Stored items from a collection =
________________
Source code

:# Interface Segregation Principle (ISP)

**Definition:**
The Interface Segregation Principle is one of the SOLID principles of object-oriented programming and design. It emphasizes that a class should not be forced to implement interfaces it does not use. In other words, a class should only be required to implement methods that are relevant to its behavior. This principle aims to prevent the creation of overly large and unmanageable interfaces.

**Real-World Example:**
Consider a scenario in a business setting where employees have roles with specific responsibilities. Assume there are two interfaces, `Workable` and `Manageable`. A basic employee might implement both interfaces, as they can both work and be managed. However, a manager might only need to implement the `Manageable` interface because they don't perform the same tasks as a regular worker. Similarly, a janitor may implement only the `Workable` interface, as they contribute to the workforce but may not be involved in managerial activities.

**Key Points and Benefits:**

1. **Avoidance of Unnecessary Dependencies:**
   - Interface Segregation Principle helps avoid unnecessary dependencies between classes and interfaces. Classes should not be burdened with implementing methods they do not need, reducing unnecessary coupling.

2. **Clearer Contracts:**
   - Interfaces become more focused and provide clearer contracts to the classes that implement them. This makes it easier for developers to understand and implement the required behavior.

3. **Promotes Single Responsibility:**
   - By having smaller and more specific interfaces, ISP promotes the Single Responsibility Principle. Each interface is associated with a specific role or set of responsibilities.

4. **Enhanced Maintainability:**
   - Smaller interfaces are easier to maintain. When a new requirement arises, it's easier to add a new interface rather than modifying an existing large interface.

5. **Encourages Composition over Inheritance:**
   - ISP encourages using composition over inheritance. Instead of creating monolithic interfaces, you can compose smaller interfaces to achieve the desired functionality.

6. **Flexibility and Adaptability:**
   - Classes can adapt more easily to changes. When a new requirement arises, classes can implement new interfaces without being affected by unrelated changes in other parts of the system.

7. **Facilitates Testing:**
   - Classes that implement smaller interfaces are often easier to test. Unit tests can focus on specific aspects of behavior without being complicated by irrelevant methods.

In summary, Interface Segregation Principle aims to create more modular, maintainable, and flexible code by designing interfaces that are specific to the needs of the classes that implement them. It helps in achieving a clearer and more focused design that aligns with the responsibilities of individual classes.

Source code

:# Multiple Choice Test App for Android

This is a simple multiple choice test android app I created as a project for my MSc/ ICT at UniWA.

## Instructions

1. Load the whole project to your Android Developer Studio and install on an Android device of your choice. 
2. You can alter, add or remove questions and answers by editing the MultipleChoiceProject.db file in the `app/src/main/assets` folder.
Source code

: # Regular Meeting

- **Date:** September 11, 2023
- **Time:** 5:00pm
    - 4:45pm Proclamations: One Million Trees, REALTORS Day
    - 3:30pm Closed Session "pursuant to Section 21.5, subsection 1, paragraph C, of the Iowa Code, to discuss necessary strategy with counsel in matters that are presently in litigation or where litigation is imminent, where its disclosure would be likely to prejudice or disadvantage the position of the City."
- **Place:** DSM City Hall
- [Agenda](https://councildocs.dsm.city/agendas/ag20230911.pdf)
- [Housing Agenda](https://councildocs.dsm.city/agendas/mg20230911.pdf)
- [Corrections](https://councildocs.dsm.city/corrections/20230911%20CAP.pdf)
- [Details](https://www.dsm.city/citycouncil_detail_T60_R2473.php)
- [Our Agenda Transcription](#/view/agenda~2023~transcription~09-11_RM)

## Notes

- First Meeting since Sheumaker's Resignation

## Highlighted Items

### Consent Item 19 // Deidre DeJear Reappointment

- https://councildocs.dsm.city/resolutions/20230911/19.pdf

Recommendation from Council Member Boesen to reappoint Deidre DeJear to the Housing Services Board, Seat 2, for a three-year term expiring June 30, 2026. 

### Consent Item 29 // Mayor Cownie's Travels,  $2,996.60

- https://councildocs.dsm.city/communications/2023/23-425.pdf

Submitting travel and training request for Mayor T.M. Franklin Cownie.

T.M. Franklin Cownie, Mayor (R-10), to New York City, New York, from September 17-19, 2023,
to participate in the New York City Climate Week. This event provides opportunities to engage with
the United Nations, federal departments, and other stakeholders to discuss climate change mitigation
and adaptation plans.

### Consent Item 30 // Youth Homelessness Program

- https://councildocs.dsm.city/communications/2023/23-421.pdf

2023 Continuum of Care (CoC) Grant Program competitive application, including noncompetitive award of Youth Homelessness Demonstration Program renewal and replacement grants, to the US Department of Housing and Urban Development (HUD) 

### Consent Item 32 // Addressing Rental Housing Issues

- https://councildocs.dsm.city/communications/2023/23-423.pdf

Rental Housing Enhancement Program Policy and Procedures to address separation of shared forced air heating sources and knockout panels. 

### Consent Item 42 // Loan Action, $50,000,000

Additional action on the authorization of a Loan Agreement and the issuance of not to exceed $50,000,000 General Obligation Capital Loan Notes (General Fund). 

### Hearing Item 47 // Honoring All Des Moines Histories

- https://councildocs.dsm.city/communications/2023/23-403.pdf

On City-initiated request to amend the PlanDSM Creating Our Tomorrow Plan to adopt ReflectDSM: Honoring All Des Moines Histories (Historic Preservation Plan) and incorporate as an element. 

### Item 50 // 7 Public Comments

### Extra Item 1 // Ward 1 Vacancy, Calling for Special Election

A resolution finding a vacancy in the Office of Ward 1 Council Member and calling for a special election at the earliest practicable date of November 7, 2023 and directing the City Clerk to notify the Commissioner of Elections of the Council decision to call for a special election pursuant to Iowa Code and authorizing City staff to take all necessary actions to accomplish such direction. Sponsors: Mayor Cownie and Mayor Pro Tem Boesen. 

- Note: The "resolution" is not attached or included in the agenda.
________________
Give back, exactly as written, the stretch from the line with "and adaptation plans." through the line with "- https://councildocs.dsm.city/communications/2023/23-423.pdf", and no other lines from the records above.

Solution to this problem =
and adaptation plans.

### Consent Item 30 // Youth Homelessness Program

- https://councildocs.dsm.city/communications/2023/23-421.pdf

2023 Continuum of Care (CoC) Grant Program competitive application, including noncompetitive award of Youth Homelessness Demonstration Program renewal and replacement grants, to the US Department of Housing and Urban Development (HUD) 

### Consent Item 32 // Addressing Rental Housing Issues

- https://councildocs.dsm.city/communications/2023/23-423.pdf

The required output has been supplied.